Research:Article feedback/Interim report

Article Feedback Tool, Version 5
Phase 1 Report - Preliminary Findings
(December 2011 - January 2012)

This report features preliminary findings for research that is still ongoing. As a result, some of the numbers below may be adjusted in later drafts, and new findings added as we continue to analyse the data. For more details, see the related volume report and feedback evaluation report. Here are some preliminary overview slides, to complement this report. More information can be found on the Article Feedback v5 Project hub.

In October 2011, the Wikimedia Foundation began investigating a replacement for the Article Feedback Tool, Version 4, a feature that allowed readers to provide information the quality of articles using a five-star rating system. Criticisms of Version 4 included the potential for “gaming” the system, and the fact that a ratings system on its own didn't provide any information editors could actively use to improve the articles.

To address these criticisms, the Foundation began looking at designs that included a free text box, and eventually developed 3, known internally as Options 1-3. Option 1 asked the reader “Did you find what you were looking for?”, phrasing suggested by one of our editors and chosen for its simplicity. Option 2 split the form, offering readers the opportunity to select various categories of feedback like “suggestion” or “praise”; this was based on's work, and our desire to have a more open ended feedback form. Option 3 was a hybrid form, containing both a text-box and the more traditional five-star rating system – a format that is also more familiar to our readers than entirely new designs.

All 3 designs were deployed on 0.6 percent of all Wikipedia articles, and “bucketed” so that a third of users saw each design exclusively on those articles.
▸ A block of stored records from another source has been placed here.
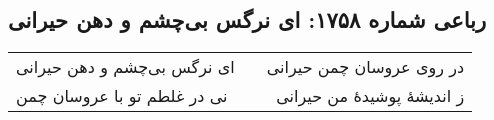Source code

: \begin{center}
\section*{رباعی شماره ۱۷۵۸: ای نرگس بی‌چشم و دهن حیرانی}
\label{sec:1758}
\begin{longtable}{l p{0.5cm} r}
ای نرگس بی‌چشم و دهن حیرانی
&&
در روی عروسان چمن حیرانی
\\
نی در غلطم تو با عروسان چمن
&&
ز اندیشهٔ پوشیدهٔ من حیرانی
\\
\end{longtable}
\end{center}
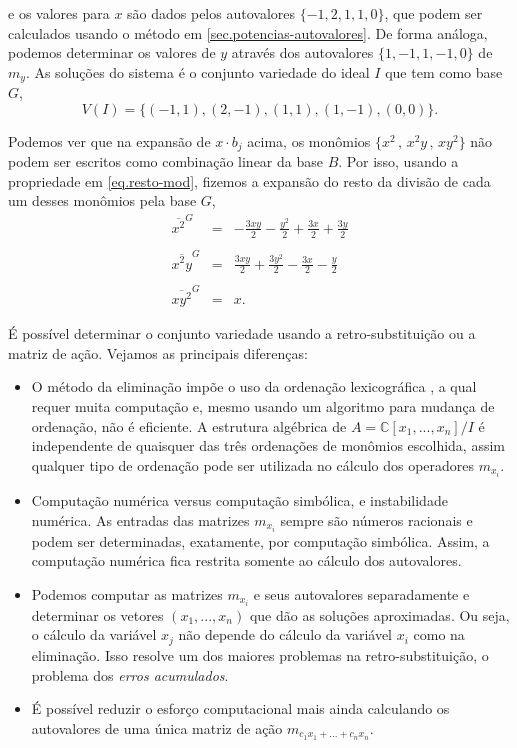 e os valores para $x$ são dados pelos autovalores $\{-1,2,1,1,0\}$, que podem ser calculados usando o método em \ref{sec.potencias-autovalores}.
 De forma análoga, podemos determinar os valores de $y$ através dos autovalores $\{1,-1,1,-1,0\}$ de $m_y$. As soluções do sistema é o conjunto variedade do ideal $I$ que tem como base $G$,
 \begin{equation*}
 V(I)=\{(-1,1),(2,-1),(1,1),(1,-1),(0,0)\}.
 \end{equation*}

Podemos ver que na expansão de $x\cdot b_j$ acima, os monômios $\{x^2\,,\,x^2y\,,\,xy^2\}$ não podem ser escritos como combinação linear da base $B$. Por isso, usando a propriedade em \ref{eq.resto-mod}, fizemos a expansão do resto da divisão de cada um desses monômios pela base $G$,
\begin{equation*}
\begin{array}{rcl}
\overline{x^2}^{G}&=&-\frac{3xy}{2}-\frac{y^2}{2}+\frac{3x}{2}+\frac{3y}{2}\\\\
\overline{x^2y}^{G}&=&\frac{3xy}{2}+\frac{3y^2}{2}-\frac{3x}{2}-\frac{y}{2}\\\\
\overline{xy^2}^{G}&=&x.
\end{array}
\end{equation*}

É possível determinar o conjunto variedade usando a retro-substituição ou a matriz de ação. Vejamos as principais diferenças:
\begin{itemize}
\item O método da eliminação impõe o uso da ordenação
lexicográfica , a qual requer muita computação e, mesmo usando um algoritmo para mudança de ordenação, não é eficiente. A estrutura algébrica de $A={\mathbb{C}}[x_1,...,x_n]/I$
é independente de quaisquer das três ordenações de monômios escolhida, assim qualquer tipo de ordenação pode ser utilizada no cálculo dos operadores $m_{x_i}$.
\item Computação numérica versus computação simbólica, e instabilidade numérica. As entradas das matrizes $m_{x_i}$ sempre são números racionais e podem ser determinadas, exatamente, por
computação simbólica. Assim, a computação numérica fica restrita somente ao cálculo dos
autovalores.
\item  Podemos computar as matrizes $m_{x_i}$ 
 e seus autovalores separadamente e determinar os
vetores $(x_1,...,x_n)$
 que dão as soluções aproximadas. Ou seja, o cálculo da variável $x_j$
não depende do cálculo da variável $x_i$
 como na eliminação. Isso resolve um dos maiores problemas na retro-substituição, o problema dos {\it erros acumulados}.

\item É possível reduzir o esforço computacional mais ainda calculando os autovalores de uma única matriz de ação $m_{c_1x_1+...+c_nx_n}$.

\end{itemize}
From this, we gathered 5,958 pieces of feedback between the 10th and the 24th of January. A randomised sample of feedback from each form was then given to a group of volunteer editors, who evaluated them for their usefulness and appropriateness. A survey of readers was also run through the designs to evaluate how useful our users considered each design. Both data-gathering methods allowed us to obtain a lot of useful information about each form, combined with basic information from the use of the forms themselves. We are tremendously grateful to all our volunteers for their work.

Based on the data, we can see no design that significantly outperforms the others. One large distinction is that Option 3 produces substantially fewer feedback posts than Options 1 or 2. We are releasing this report in the hopes that the readers of it will make their opinions known, and be able to help us reach a decision.

Option 1


The first form we tested, “Option 1”, asked readers “Did you find what you were looking for?”, with “yes” and “no” check boxes, and contained a non-mandatory free text field; readers were only required to either the check boxes or the free text field, not both. This design was deployed in December on 0.3 percent of all Wikipedia articles, and the sample size was doubled on 4 January to 0.6 percent. Not only does the increased sample size give us more data to work with, it also helps avoid using data from an unrepresentative period of time – the form was initially deployed over Christmas, which usually sees substantial changes in reader numbers and behaviour.

2,630 posts
1,666 with text
37-67% useful to editors
66.3% of readers liked it

Since we doubled the sample size, a total of 2,630 items of feedback have been submitted through Option 1. Of these, 63.2% came with actual text, and a group of editors began using the Feedback Evaluation System (FES) to work out how many posts, in their opinion, were “useful”; how many pieces of feedback added something of value to the wiki. These editors – or “hand-coders” - reviewed a randomised sample of 250 pieces of feedback. Their responses can be measured in one of two ways; through “strict” measurements or “soft” measurements. Strict measurements are that all of the hand-coders who dealt with a particular piece of feedback found it useful, with none of them unsure, while soft measurements simply require that one or more of the hand-coders found the feedback useful.

Using strict measurements, 37.6% of the sample for Option 1 was useful; using soft measurements, it was 67.2%. The disparity can be explained by lots of things – editors have different opinions about what is useful, and there was some disagreement over whether things like praise should be counted as “useful” or not. A survey of readers was also run; using this, 66.3 percent of readers liked the form.

Option 2

1,539 posts
1,539 with text[1]
36-62% useful
59.5% of readers liked it

The second form we tested, “Option 2”, clearly indicated what sort of feedback we were looking for by subdividing the form into “suggestion” “praise”, “problem” and “question”. A reader is required to select one of those tabs (“suggestion” is checked by default) and then enter text into the free text box. Entering text was mandatory for this form, simply because selecting a category and then hitting “post your feedback” does not provide us with any useful data, unlike the check-boxes for the other two forms.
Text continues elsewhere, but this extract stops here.